[GOAL OF THE EXERCISE]
Set out exactly every line of the entries below, starting at the line that holds "### 1.2. Flur Obergeschoss" and stopping after the line that holds "- BENUTZE Lichtschalter".

SUPPLIED ENTRIES section start

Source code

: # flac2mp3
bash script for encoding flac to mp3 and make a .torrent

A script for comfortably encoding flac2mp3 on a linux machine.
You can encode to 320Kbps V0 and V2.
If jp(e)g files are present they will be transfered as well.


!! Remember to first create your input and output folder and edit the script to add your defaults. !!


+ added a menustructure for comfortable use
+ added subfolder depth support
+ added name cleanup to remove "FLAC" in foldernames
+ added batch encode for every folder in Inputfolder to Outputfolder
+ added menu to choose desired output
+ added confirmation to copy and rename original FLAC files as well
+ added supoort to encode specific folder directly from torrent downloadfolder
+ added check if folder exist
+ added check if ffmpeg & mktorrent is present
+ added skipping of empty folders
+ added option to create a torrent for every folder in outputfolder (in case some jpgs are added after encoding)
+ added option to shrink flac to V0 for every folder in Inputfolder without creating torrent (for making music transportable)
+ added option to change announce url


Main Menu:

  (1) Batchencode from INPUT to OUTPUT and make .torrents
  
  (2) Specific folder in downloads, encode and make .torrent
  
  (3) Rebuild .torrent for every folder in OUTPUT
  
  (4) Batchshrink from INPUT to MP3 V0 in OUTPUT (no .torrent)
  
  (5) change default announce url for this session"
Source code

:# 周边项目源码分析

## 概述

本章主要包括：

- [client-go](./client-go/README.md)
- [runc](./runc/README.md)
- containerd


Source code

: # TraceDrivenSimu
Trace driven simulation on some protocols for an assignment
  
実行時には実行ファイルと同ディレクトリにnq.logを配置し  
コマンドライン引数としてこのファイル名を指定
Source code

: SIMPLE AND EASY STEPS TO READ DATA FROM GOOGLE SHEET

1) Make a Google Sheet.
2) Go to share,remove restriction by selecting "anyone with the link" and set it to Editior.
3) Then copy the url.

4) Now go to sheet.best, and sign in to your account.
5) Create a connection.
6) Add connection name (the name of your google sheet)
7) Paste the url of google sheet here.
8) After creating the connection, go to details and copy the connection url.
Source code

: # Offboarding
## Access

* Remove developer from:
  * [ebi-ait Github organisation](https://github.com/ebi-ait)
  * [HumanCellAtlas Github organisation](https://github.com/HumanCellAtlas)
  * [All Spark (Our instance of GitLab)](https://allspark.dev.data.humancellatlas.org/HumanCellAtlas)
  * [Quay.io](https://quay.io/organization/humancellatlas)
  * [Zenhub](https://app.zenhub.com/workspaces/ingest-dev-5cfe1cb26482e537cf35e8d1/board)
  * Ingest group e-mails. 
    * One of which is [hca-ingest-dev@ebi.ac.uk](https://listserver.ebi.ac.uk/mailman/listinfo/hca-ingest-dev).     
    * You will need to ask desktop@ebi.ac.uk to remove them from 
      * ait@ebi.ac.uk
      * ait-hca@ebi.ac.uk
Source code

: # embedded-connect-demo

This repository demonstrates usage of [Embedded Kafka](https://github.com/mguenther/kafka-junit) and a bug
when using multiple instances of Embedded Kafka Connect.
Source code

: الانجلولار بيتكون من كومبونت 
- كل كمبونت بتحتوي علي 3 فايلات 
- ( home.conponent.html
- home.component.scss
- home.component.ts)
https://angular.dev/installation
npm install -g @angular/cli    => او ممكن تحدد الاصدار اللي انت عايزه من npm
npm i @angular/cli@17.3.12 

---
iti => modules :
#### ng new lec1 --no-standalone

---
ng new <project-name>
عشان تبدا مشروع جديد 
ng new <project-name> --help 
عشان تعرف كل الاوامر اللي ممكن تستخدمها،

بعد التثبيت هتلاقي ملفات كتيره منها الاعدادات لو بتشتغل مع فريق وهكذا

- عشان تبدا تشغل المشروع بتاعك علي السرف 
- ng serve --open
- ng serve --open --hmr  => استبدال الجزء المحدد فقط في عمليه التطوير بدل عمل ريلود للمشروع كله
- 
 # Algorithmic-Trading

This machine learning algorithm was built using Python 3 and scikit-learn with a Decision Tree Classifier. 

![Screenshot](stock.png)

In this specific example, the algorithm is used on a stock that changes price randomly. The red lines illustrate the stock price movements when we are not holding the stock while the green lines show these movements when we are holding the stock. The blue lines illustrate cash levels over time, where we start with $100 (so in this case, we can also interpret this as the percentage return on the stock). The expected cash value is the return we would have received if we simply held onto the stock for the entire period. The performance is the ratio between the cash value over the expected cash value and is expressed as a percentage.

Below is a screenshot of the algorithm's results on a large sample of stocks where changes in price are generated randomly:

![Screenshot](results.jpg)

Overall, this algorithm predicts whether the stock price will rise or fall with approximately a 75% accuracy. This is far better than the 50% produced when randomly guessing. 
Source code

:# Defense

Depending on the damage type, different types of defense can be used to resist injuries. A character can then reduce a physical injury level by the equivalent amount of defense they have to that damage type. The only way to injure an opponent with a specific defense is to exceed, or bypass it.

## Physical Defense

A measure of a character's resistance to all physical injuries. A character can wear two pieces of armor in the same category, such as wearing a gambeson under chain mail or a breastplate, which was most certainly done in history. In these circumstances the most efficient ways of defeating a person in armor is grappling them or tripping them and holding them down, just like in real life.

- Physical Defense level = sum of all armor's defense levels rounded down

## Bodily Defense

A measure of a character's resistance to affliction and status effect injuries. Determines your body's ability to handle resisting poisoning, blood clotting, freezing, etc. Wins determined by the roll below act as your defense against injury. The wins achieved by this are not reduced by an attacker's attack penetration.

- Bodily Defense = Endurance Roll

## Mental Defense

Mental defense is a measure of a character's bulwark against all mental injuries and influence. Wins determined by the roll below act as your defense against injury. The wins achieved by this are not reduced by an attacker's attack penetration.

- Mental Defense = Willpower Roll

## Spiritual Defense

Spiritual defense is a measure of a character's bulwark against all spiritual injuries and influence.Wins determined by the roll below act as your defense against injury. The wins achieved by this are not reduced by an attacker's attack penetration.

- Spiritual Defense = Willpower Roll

SUPPLIED ENTRIES section end
SUPPLIED ENTRIES section start

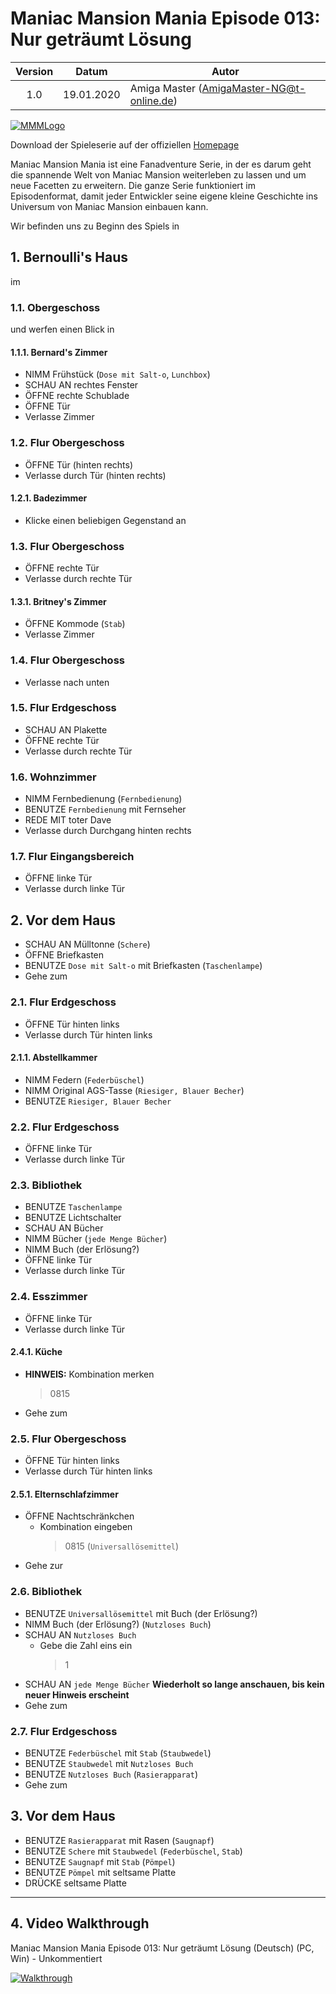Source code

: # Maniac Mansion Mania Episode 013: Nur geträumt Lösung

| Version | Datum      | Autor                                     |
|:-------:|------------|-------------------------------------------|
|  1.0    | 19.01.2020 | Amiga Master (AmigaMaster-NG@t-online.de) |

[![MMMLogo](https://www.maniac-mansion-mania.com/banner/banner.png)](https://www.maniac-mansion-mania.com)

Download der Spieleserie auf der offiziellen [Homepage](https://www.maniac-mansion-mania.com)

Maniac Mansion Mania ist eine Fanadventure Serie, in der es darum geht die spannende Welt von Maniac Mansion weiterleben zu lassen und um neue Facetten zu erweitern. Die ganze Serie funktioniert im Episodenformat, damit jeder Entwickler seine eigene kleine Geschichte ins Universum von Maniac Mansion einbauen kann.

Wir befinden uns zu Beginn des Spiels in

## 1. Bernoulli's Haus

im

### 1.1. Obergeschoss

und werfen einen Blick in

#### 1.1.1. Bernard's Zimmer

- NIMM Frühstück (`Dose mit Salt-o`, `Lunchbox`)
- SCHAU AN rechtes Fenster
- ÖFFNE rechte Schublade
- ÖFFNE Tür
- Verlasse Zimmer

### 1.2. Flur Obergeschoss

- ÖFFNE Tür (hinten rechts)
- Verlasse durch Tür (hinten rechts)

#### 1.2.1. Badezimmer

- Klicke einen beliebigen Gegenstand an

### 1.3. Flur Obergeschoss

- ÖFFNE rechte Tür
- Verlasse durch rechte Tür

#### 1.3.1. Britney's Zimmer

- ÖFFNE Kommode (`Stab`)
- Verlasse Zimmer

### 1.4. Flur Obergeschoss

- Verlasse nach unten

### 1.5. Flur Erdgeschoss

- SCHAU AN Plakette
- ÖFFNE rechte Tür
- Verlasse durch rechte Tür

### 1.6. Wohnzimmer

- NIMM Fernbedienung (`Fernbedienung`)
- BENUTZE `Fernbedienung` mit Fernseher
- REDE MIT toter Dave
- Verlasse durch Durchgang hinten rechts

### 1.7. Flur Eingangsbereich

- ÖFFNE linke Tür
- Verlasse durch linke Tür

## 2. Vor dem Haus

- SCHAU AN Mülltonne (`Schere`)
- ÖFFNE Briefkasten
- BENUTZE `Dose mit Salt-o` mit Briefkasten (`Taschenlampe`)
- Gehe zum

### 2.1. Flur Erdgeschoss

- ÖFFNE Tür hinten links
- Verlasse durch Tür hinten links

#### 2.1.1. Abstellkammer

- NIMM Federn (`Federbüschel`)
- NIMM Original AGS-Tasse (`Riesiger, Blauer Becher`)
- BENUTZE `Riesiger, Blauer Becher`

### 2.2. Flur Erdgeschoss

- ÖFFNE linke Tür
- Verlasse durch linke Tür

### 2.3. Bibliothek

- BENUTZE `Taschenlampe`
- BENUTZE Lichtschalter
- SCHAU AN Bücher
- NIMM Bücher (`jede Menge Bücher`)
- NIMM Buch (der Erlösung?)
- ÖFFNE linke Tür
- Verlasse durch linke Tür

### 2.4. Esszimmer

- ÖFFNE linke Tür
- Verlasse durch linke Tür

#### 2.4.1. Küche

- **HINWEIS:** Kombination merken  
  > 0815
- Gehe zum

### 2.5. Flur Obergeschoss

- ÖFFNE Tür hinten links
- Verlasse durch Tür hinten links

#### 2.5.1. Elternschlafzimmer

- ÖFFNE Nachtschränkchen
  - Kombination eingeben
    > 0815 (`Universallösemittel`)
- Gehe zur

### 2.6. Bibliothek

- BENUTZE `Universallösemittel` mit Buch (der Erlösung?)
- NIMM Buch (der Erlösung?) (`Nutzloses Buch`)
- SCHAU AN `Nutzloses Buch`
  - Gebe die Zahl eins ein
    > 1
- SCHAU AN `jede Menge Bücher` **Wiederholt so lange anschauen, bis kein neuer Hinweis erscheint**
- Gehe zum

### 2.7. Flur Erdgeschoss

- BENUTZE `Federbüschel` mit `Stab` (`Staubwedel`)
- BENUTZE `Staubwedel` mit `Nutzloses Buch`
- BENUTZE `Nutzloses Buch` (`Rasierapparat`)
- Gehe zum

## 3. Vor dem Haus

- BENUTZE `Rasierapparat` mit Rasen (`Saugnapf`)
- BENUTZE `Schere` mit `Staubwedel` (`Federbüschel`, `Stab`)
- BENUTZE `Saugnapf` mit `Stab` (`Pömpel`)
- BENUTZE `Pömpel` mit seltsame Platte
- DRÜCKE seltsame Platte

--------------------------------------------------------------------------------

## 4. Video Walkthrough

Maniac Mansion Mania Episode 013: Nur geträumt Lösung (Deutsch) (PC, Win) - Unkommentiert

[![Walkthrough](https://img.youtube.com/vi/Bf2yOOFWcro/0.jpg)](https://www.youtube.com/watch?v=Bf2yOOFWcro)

SUPPLIED ENTRIES section end
SUPPLIED ENTRIES section start

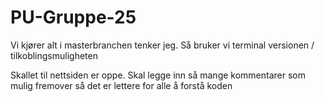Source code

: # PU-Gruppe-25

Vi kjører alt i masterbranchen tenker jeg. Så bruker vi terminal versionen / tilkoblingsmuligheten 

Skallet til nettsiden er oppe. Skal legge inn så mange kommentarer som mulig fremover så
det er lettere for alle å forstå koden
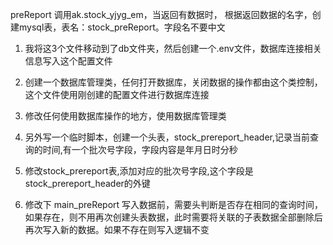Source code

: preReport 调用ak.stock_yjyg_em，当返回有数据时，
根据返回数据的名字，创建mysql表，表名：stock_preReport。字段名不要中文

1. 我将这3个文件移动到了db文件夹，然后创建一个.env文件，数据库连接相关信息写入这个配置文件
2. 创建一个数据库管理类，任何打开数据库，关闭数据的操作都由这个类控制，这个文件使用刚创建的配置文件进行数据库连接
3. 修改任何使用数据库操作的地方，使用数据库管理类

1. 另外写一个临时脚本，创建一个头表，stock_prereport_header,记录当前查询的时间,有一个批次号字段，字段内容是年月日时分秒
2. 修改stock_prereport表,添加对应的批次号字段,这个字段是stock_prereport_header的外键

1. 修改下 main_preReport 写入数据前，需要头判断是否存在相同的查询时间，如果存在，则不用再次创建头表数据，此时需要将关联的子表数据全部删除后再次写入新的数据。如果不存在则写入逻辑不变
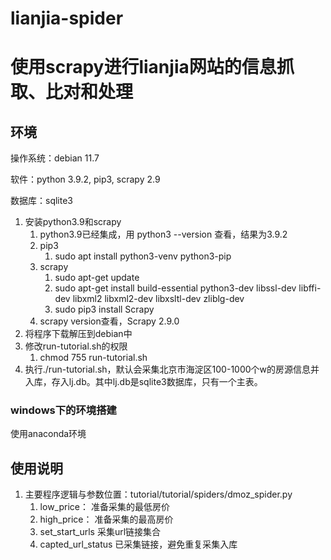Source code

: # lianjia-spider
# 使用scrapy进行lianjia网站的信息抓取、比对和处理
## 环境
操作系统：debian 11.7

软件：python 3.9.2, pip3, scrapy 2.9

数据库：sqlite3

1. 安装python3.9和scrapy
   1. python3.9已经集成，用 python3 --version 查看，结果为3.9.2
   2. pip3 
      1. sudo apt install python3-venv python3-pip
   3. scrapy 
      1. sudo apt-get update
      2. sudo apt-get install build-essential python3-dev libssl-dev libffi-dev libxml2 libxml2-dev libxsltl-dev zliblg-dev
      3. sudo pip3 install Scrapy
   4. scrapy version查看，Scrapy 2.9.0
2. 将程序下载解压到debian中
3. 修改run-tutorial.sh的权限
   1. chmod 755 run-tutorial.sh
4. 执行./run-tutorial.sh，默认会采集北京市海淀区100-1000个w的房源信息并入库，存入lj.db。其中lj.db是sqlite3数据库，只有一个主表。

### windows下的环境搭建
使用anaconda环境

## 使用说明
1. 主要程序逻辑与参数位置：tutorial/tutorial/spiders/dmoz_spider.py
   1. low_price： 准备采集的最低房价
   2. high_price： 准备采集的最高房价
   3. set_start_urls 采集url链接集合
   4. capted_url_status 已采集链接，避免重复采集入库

SUPPLIED ENTRIES section end

[RESULT OF THIS EXERCISE]
### 1.2. Flur Obergeschoss

- ÖFFNE Tür (hinten rechts)
- Verlasse durch Tür (hinten rechts)

#### 1.2.1. Badezimmer

- Klicke einen beliebigen Gegenstand an

### 1.3. Flur Obergeschoss

- ÖFFNE rechte Tür
- Verlasse durch rechte Tür

#### 1.3.1. Britney's Zimmer

- ÖFFNE Kommode (`Stab`)
- Verlasse Zimmer

### 1.4. Flur Obergeschoss

- Verlasse nach unten

### 1.5. Flur Erdgeschoss

- SCHAU AN Plakette
- ÖFFNE rechte Tür
- Verlasse durch rechte Tür

### 1.6. Wohnzimmer

- NIMM Fernbedienung (`Fernbedienung`)
- BENUTZE `Fernbedienung` mit Fernseher
- REDE MIT toter Dave
- Verlasse durch Durchgang hinten rechts

### 1.7. Flur Eingangsbereich

- ÖFFNE linke Tür
- Verlasse durch linke Tür

## 2. Vor dem Haus

- SCHAU AN Mülltonne (`Schere`)
- ÖFFNE Briefkasten
- BENUTZE `Dose mit Salt-o` mit Briefkasten (`Taschenlampe`)
- Gehe zum

### 2.1. Flur Erdgeschoss

- ÖFFNE Tür hinten links
- Verlasse durch Tür hinten links

#### 2.1.1. Abstellkammer

- NIMM Federn (`Federbüschel`)
- NIMM Original AGS-Tasse (`Riesiger, Blauer Becher`)
- BENUTZE `Riesiger, Blauer Becher`

### 2.2. Flur Erdgeschoss

- ÖFFNE linke Tür
- Verlasse durch linke Tür

### 2.3. Bibliothek

- BENUTZE `Taschenlampe`
- BENUTZE Lichtschalter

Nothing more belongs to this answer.